A recent multi-university study published Monday in the journal Nature Food found that about 62 percent of commodities likely to have been made by workers under duress come from the United States.
While forced labor is prevalent in low-income countries, particularly in the chocolate and coffee industries, the report notes that "poverty, language barriers, and precarious immigration statuses can create populations that are just as vulnerable to exploitation in the U.S. as those overseas."
“We often think of our risk here in the U.S. as coming from imports, but there’s plenty of risk that comes from our domestic food production as well,” said Jessica Decker Sparks, senior author on the report. “And that’s important because some of the more effective tools we use to try to eliminate or mitigate risk of forced labor in the U.S. are trade bans or trade sanctions. They’re focused on imports.”

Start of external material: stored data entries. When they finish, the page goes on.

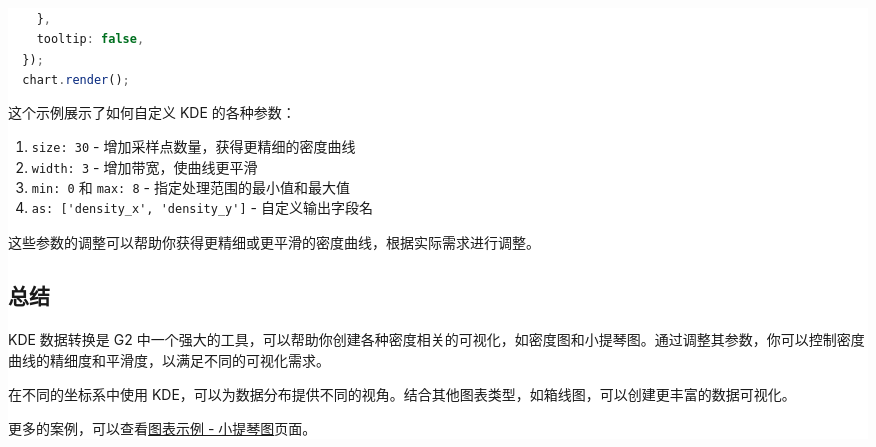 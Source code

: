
 ```js | ob { autoMount: true }
    },
    tooltip: false,
  });
  chart.render();
```

这个示例展示了如何自定义 KDE 的各种参数：

1. `size: 30` - 增加采样点数量，获得更精细的密度曲线
2. `width: 3` - 增加带宽，使曲线更平滑
3. `min: 0` 和 `max: 8` - 指定处理范围的最小值和最大值
4. `as: ['density_x', 'density_y']` - 自定义输出字段名

这些参数的调整可以帮助你获得更精细或更平滑的密度曲线，根据实际需求进行调整。

## 总结

KDE 数据转换是 G2 中一个强大的工具，可以帮助你创建各种密度相关的可视化，如密度图和小提琴图。通过调整其参数，你可以控制密度曲线的精细度和平滑度，以满足不同的可视化需求。

在不同的坐标系中使用 KDE，可以为数据分布提供不同的视角。结合其他图表类型，如箱线图，可以创建更丰富的数据可视化。

更多的案例，可以查看[图表示例 - 小提琴图](/examples#general-violin)页面。
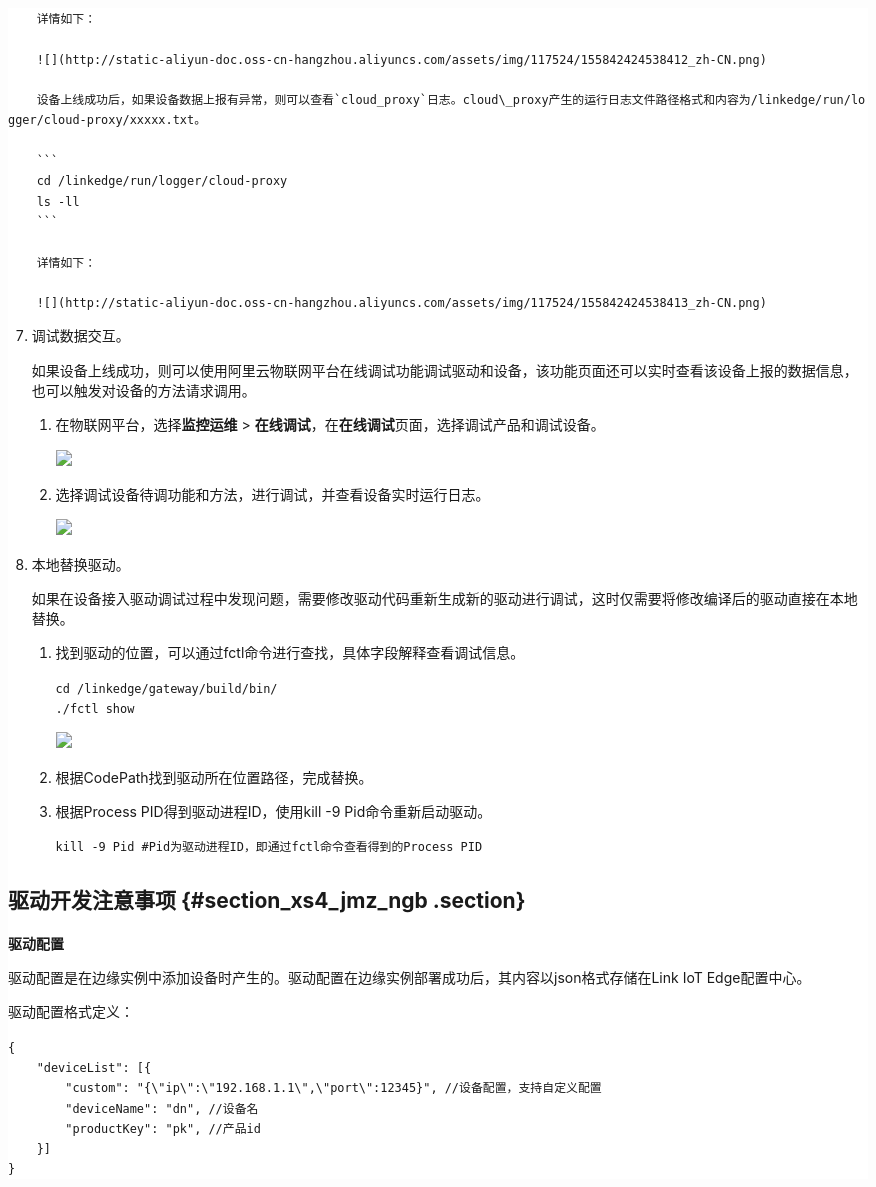         详情如下：

        ![](http://static-aliyun-doc.oss-cn-hangzhou.aliyuncs.com/assets/img/117524/155842424538412_zh-CN.png)

        设备上线成功后，如果设备数据上报有异常，则可以查看`cloud_proxy`日志。cloud\_proxy产生的运行日志文件路径格式和内容为/linkedge/run/logger/cloud-proxy/xxxxx.txt。

        ```
        cd /linkedge/run/logger/cloud-proxy
        ls -ll
        ```

        详情如下：

        ![](http://static-aliyun-doc.oss-cn-hangzhou.aliyuncs.com/assets/img/117524/155842424538413_zh-CN.png)

7.  调试数据交互。

    如果设备上线成功，则可以使用阿里云物联网平台在线调试功能调试驱动和设备，该功能页面还可以实时查看该设备上报的数据信息，也可以触发对设备的方法请求调用。

    1.  在物联网平台，选择**监控运维** \> **在线调试**，在**在线调试**页面，选择调试产品和调试设备。

        ![](http://static-aliyun-doc.oss-cn-hangzhou.aliyuncs.com/assets/img/117524/155842424538415_zh-CN.png)

    2.  选择调试设备待调功能和方法，进行调试，并查看设备实时运行日志。

        ![](http://static-aliyun-doc.oss-cn-hangzhou.aliyuncs.com/assets/img/117524/155842424638416_zh-CN.png)

8.  本地替换驱动。

    如果在设备接入驱动调试过程中发现问题，需要修改驱动代码重新生成新的驱动进行调试，这时仅需要将修改编译后的驱动直接在本地替换。

    1.  找到驱动的位置，可以通过fctl命令进行查找，具体字段解释查看调试信息。

        ```
        cd /linkedge/gateway/build/bin/
        ./fctl show
        ```

        ![](http://static-aliyun-doc.oss-cn-hangzhou.aliyuncs.com/assets/img/117524/155842424638417_zh-CN.png)

    2.  根据CodePath找到驱动所在位置路径，完成替换。
    3.  根据Process PID得到驱动进程ID，使用kill -9 Pid命令重新启动驱动。

        ```
        kill -9 Pid #Pid为驱动进程ID，即通过fctl命令查看得到的Process PID
        ```


## 驱动开发注意事项 {#section_xs4_jmz_ngb .section}

**驱动配置**

驱动配置是在边缘实例中添加设备时产生的。驱动配置在边缘实例部署成功后，其内容以json格式存储在Link IoT Edge配置中心。

驱动配置格式定义：

```
{
    "deviceList": [{
        "custom": "{\"ip\":\"192.168.1.1\",\"port\":12345}", //设备配置，支持自定义配置
        "deviceName": "dn", //设备名
        "productKey": "pk", //产品id
    }]
}
```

The areas of the food industry with the products that create the highest risk of exploitation are often hand-picked, such as tomatoes, berries, and citrus fruit. High-risk products can also be those that require significant processing, such as boneless beef or apple juice concentrate.
The report notes that "the goal isn’t to get consumers to stop purchasing a particular food," as that can actually harm workers, but instead "to prompt the systemic changes needed to create a food system that works for everyone."
“It’s about widening the lens,” Blackstone said. “We want to broaden the conversation to make sure we’re not just focusing on our own health as individuals, but also the health and wellbeing of people working to bring food to our tables.”